Meeting Street – Living up to its name early Friday morning. Photo: Chris Dixon
Not two weeks ago, during a vacation to England, my wife and I watched in horror and disbelief as a deranged young racist thrust our hometown onto the center of the world stage after mercilessly gunning down nine black parisioners whose only crime was to invite him into their church for a Bible study.

Watching events in Charleston unfold from overseas – and the subsequent reaction of Charleston was a painful, surreal and eventually, a wondrous thing to behold.

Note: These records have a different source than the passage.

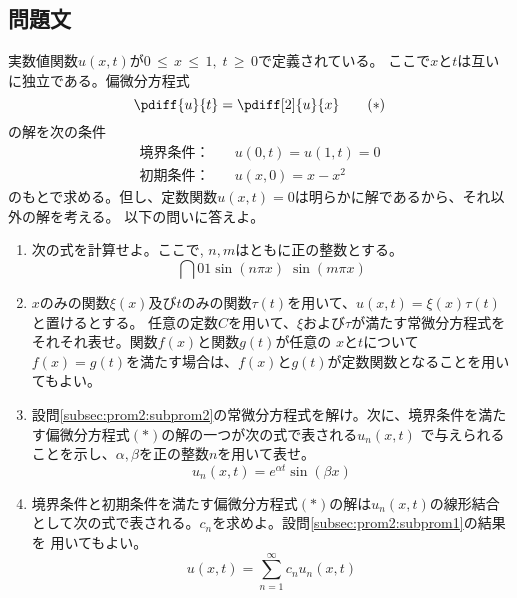 \documentclass[dvipdfmx,titlepage, 11pt, a4paper]{jsarticle}%
\begin{document}
\newpage
\section{}%
\subsection{問題文}
実数値関数$u(x, t)$が$0\, \leq \, x\, \leq\, 1, \; t\, \geq \, 0$で定義されている。
ここで$x$と$t$は互いに独立である。偏微分方程式
\begin{equation*}
    \pdiff{u}{t} = \pdiff[2]{u}{x} \qquad (*)
\end{equation*}
の解を次の条件
\begin{align*}
    \mbox{境界条件：} & \quad u(0, t) = u(1, t) = 0\\
    \mbox{初期条件：} & \quad u(x, 0) = x - x^{2}
\end{align*}
のもとで求める。但し、定数関数$u(x, t) = 0$は明らかに解であるから、それ以外の解を考える。
以下の問いに答えよ。
\begin{enumerate}[(1)]
    \item 次の式を計算せよ。ここで, $n, m$はともに正の整数とする。
        \begin{equation*}
            \dint{0}{1}{\sin (n\pi x)\; \sin (m\pi x)}
        \end{equation*}\label{subsec:prom2:subprom1}
    \item $x$のみの関数$\xi (x)$及び$t$のみの関数$\tau (t)$を用いて、$u(x, t) = \xi (x)\tau (t)$と置けるとする。
        任意の定数$C$を用いて、$\xi$および$\tau$が満たす常微分方程式をそれそれ表せ。関数$f(x)$と関数$g(t)$が任意の
        $x$と$t$について$f(x) = g(t)$を満たす場合は、$f(x)$と$g(t)$が定数関数となることを用いてもよい。\label{subsec:prom2:subprom2}
    \item 設問\eqref{subsec:prom2:subprom2}の常微分方程式を解け。次に、境界条件を満たす偏微分方程式$(*)$の解の一つが次の式で表される$u_n(x, t)$
        で与えられることを示し、$\alpha, \beta$を正の整数$n$を用いて表せ。
        \begin{equation*}
            u_n (x, t) = e^{\alpha t}\sin (\beta x)
        \end{equation*}\label{subsec:prom2:subprom3}
    \item 境界条件と初期条件を満たす偏微分方程式$(*)$の解は$u_n (x, t)$の線形結合として次の式で表される。$c_n$を求めよ。設問\eqref{subsec:prom2:subprom1}の結果を
        用いてもよい。
        \begin{equation*}
            u(x, t) = \sum\limits_{n = 1}^{\infty} c_n u_n (x, t)
        \end{equation*}\label{subsec:prom2:subprom4}
\end{enumerate}
\newpage
\end{document}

The cradle of the Confederacy has, plenty of times in its storied past, come to symbolize the very worst in humanity, but over the last ten days, Charleston has revealed some of the most admirable human behavior I’ve ever seen. The stunning act of forgiveness by the victims’ families during the killer’s hearing, the crowds at Mother Emmanuel church and a long line of Charlestonians joining hands across our iconic Ravenel Bridge represented something magical – a sea change in a port city riddled with 400-year-old racial fault lines. Sitting in a camper watching the BBC on the beautiful British coast, I reckon I’ve never been so homesick for a place or a people in all my life.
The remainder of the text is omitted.